# Task
Among the entries that follow, some lines contain the word "static". Show all of them.
----- Data under study
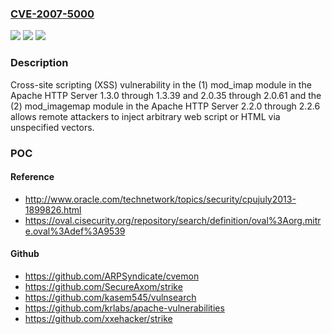 ### [CVE-2007-5000](https://cve.mitre.org/cgi-bin/cvename.cgi?name=CVE-2007-5000)
![](https://img.shields.io/static/v1?label=Product&message=n%2Fa&color=blue)
![](https://img.shields.io/static/v1?label=Version&message=n%2Fa%20&color=brightgreen)
![](https://img.shields.io/static/v1?label=Vulnerability&message=n%2Fa&color=brightgreen)

### Description

Cross-site scripting (XSS) vulnerability in the (1) mod_imap module in the Apache HTTP Server 1.3.0 through 1.3.39 and 2.0.35 through 2.0.61 and the (2) mod_imagemap module in the Apache HTTP Server 2.2.0 through 2.2.6 allows remote attackers to inject arbitrary web script or HTML via unspecified vectors.

### POC

#### Reference
- http://www.oracle.com/technetwork/topics/security/cpujuly2013-1899826.html
- https://oval.cisecurity.org/repository/search/definition/oval%3Aorg.mitre.oval%3Adef%3A9539

#### Github
- https://github.com/ARPSyndicate/cvemon
- https://github.com/SecureAxom/strike
- https://github.com/kasem545/vulnsearch
- https://github.com/krlabs/apache-vulnerabilities
- https://github.com/xxehacker/strike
----------
# Your response
![](https://img.shields.io/static/v1?label=Product&message=n%2Fa&color=blue)
![](https://img.shields.io/static/v1?label=Version&message=n%2Fa%20&color=brightgreen)
![](https://img.shields.io/static/v1?label=Vulnerability&message=n%2Fa&color=brightgreen)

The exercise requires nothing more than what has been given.